## Source material

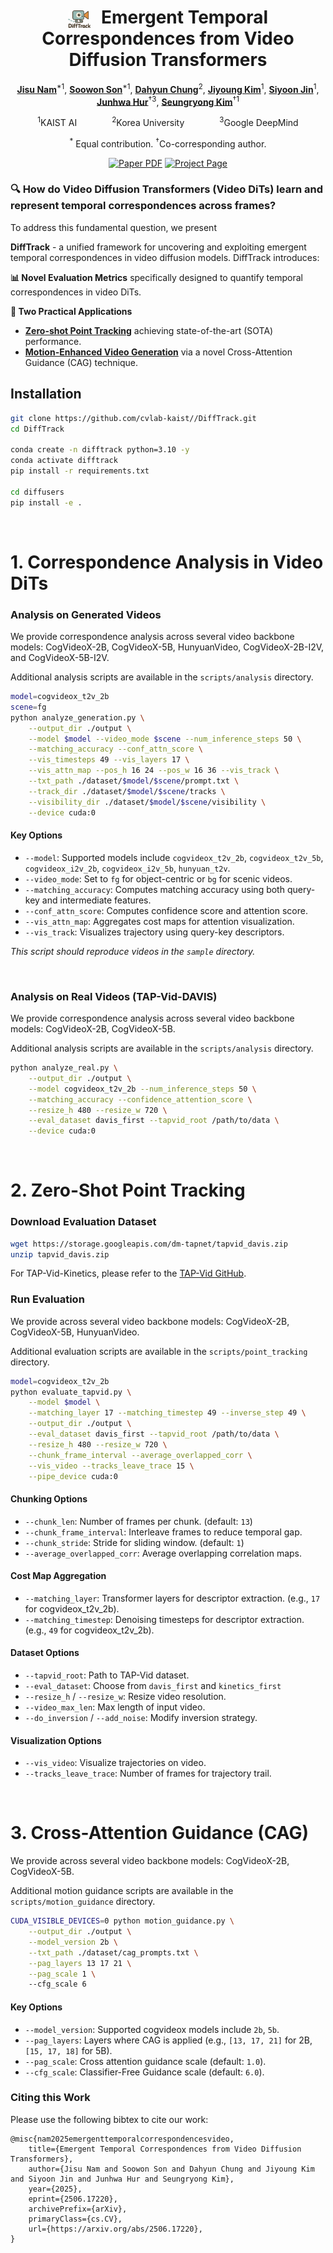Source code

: <div align="center">
<h1>
<img src="assets/difftrack.png" alt="Project Logo" style="height: 1em; vertical-align: middle; margin-right: 10px;">
 Emergent Temporal Correspondences from Video Diffusion Transformers</h1>

[**Jisu Nam**](https://scholar.google.com/citations?hl=zh-CN&user=xakYe8MAAAAJ)<sup>*1</sup>, [**Soowon Son**](https://scholar.google.com/citations?hl=zh-CN&user=Eo87mRsAAAAJ)<sup>*1</sup>, [**Dahyun Chung**](https://scholar.google.com/citations?hl=ko&user=EU52riMAAAAJ)<sup>2</sup>, [**Jiyoung Kim**](https://scholar.google.co.kr/citations?hl=ko&user=DqG-ybIAAAAJ)<sup>1</sup>, [**Siyoon Jin**](https://scholar.google.com/citations?hl=zh-CN&user=rXRHxkwAAAAJ)<sup>1</sup>, [**Junhwa Hur**](https://scholar.google.com/citations?hl=zh-CN&user=z4dNJdkAAAAJ)<sup>&dagger;3</sup>, [**Seungryong Kim**](https://scholar.google.com/citations?hl=zh-CN&user=cIK1hS8AAAAJ)<sup>&dagger;1</sup>

<sup>1</sup>KAIST AI&emsp;&emsp;&emsp;&emsp;<sup>2</sup>Korea University&emsp;&emsp;&emsp;&emsp;<sup>3</sup>Google DeepMind


<sup>*</sup> Equal contribution. <sup>&dagger;</sup>Co-corresponding author.

<a href="https://arxiv.org/abs/2506.17220"><img src='https://img.shields.io/badge/arXiv-DiffTrack-red' alt='Paper PDF'></a>
<a href="https://cvlab-kaist.github.io/DiffTrack/"><img src='https://img.shields.io/badge/Project_Page-DiffTrack-green' alt='Project Page'></a>



</div>

### 🔍 How do Video Diffusion Transformers (Video DiTs) learn and represent temporal correspondences across frames?

To address this fundamental question, we present 

**DiffTrack** - a unified framework for uncovering and exploiting emergent temporal correspondences in video diffusion models. DiffTrack introduces:

**📊 Novel Evaluation Metrics** specifically designed to quantify temporal correspondences in video DiTs.

**🚀 Two Practical Applications**
- [**Zero-shot Point Tracking**](#2-zero-shot-point-tracking)  achieving state-of-the-art (SOTA) performance.
- [**Motion-Enhanced Video Generation**](#3-cross-attention-guidance-cag) via a novel Cross-Attention Guidance (CAG) technique.




## Installation

```bash
git clone https://github.com/cvlab-kaist//DiffTrack.git
cd DiffTrack

conda create -n difftrack python=3.10 -y
conda activate difftrack
pip install -r requirements.txt

cd diffusers
pip install -e .
```
</br>

# 1. Correspondence Analysis in Video DiTs

### Analysis on Generated Videos
We provide correspondence analysis across several video backbone models: CogVideoX-2B, CogVideoX-5B, HunyuanVideo, CogVideoX-2B-I2V, and CogVideoX-5B-I2V.

Additional analysis scripts are available in the `scripts/analysis` directory. 

```bash
model=cogvideox_t2v_2b
scene=fg
python analyze_generation.py \
    --output_dir ./output \
    --model $model --video_mode $scene --num_inference_steps 50 \
    --matching_accuracy --conf_attn_score \
    --vis_timesteps 49 --vis_layers 17 \
    --vis_attn_map --pos_h 16 24 --pos_w 16 36 --vis_track \
    --txt_path ./dataset/$model/$scene/prompt.txt \
    --track_dir ./dataset/$model/$scene/tracks \
    --visibility_dir ./dataset/$model/$scene/visibility \
    --device cuda:0
```

#### Key Options

- `--model`: Supported models include `cogvideox_t2v_2b`, `cogvideox_t2v_5b`, `cogvideox_i2v_2b`, `cogvideox_i2v_5b`, `hunyuan_t2v`.
- `--video_mode`: Set to `fg` for object-centric or `bg` for scenic videos.
- `--matching_accuracy`: Computes matching accuracy using both query-key and intermediate features.
- `--conf_attn_score`: Computes confidence score and attention score.
- `--vis_attn_map`: Aggregates cost maps for attention visualization.
- `--vis_track`: Visualizes trajectory using query-key descriptors.



*This script should reproduce videos in the `sample` directory.*

</br>

### Analysis on Real Videos (TAP-Vid-DAVIS)
We provide correspondence analysis across several video backbone models: CogVideoX-2B, CogVideoX-5B. 

Additional analysis scripts are available in the `scripts/analysis` directory. 

```bash
python analyze_real.py \
    --output_dir ./output \
    --model cogvideox_t2v_2b --num_inference_steps 50 \
    --matching_accuracy --confidence_attention_score \
    --resize_h 480 --resize_w 720 \
    --eval_dataset davis_first --tapvid_root /path/to/data \
    --device cuda:0
```
</br>


# 2. Zero-Shot Point Tracking

### Download Evaluation Dataset

```bash
wget https://storage.googleapis.com/dm-tapnet/tapvid_davis.zip
unzip tapvid_davis.zip
```

For TAP-Vid-Kinetics, please refer to the [TAP-Vid GitHub](https://github.com/google-deepmind/tapnet/tree/main/tapnet/tapvid).


### Run Evaluation
We provide across several video backbone models: CogVideoX-2B, CogVideoX-5B, HunyuanVideo.

Additional evaluation scripts are available in the `scripts/point_tracking` directory.

```bash
model=cogvideox_t2v_2b
python evaluate_tapvid.py \
    --model $model \
    --matching_layer 17 --matching_timestep 49 --inverse_step 49 \
    --output_dir ./output \
    --eval_dataset davis_first --tapvid_root /path/to/data \
    --resize_h 480 --resize_w 720 \
    --chunk_frame_interval --average_overlapped_corr \
    --vis_video --tracks_leave_trace 15 \
    --pipe_device cuda:0
```

#### Chunking Options

- `--chunk_len`: Number of frames per chunk. (default: `13`)
- `--chunk_frame_interval`: Interleave frames to reduce temporal gap.
- `--chunk_stride`: Stride for sliding window. (default: `1`)
- `--average_overlapped_corr`: Average overlapping correlation maps.

#### Cost Map Aggregation

- `--matching_layer`: Transformer layers for descriptor extraction. (e.g., `17` for cogvideox_t2v_2b).
- `--matching_timestep`: Denoising timesteps for descriptor extraction. (e.g., `49` for cogvideox_t2v_2b).

#### Dataset Options

- `--tapvid_root`: Path to TAP-Vid dataset.
- `--eval_dataset`: Choose from `davis_first` and `kinetics_first`
- `--resize_h` / `--resize_w`: Resize video resolution.
- `--video_max_len`: Max length of input video.
- `--do_inversion` / `--add_noise`: Modify inversion strategy.

#### Visualization Options

- `--vis_video`: Visualize trajectories on video.
- `--tracks_leave_trace`: Number of frames for trajectory trail.


</br>


# 3. Cross-Attention Guidance (CAG)

We provide across several video backbone models: CogVideoX-2B, CogVideoX-5B.

Additional motion guidance scripts are available in the `scripts/motion_guidance` directory.

```bash
CUDA_VISIBLE_DEVICES=0 python motion_guidance.py \
    --output_dir ./output \
    --model_version 2b \
    --txt_path ./dataset/cag_prompts.txt \
    --pag_layers 13 17 21 \
    --pag_scale 1 \ 
    --cfg_scale 6
```
#### Key Options
- `--model_version`: Supported cogvideox models include `2b`, `5b`.
- `--pag_layers`: Layers where CAG is applied (e.g., `[13, 17, 21]` for 2B, `[15, 17, 18]` for 5B).
- `--pag_scale`: Cross attention guidance scale (default: `1.0`).
- `--cfg_scale`: Classifier-Free Guidance scale (default: `6.0`).


### Citing this Work
Please use the following bibtex to cite our work:
```
@misc{nam2025emergenttemporalcorrespondencesvideo,
    title={Emergent Temporal Correspondences from Video Diffusion Transformers},
    author={Jisu Nam and Soowon Son and Dahyun Chung and Jiyoung Kim and Siyoon Jin and Junhwa Hur and Seungryong Kim},
    year={2025},
    eprint={2506.17220},
    archivePrefix={arXiv},
    primaryClass={cs.CV},
    url={https://arxiv.org/abs/2506.17220},
}
```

## Work item
Say again, word for word, the lines beginning at the top of the data and ending with the line that has "Video Diffusion Transformers</h1>". Skip the pictures.

## Task output
Source code

: <div align="center">
<h1>
<img src="assets/difftrack.png" alt="Project Logo" style="height: 1em; vertical-align: middle; margin-right: 10px;">
 Emergent Temporal Correspondences from Video Diffusion Transformers</h1>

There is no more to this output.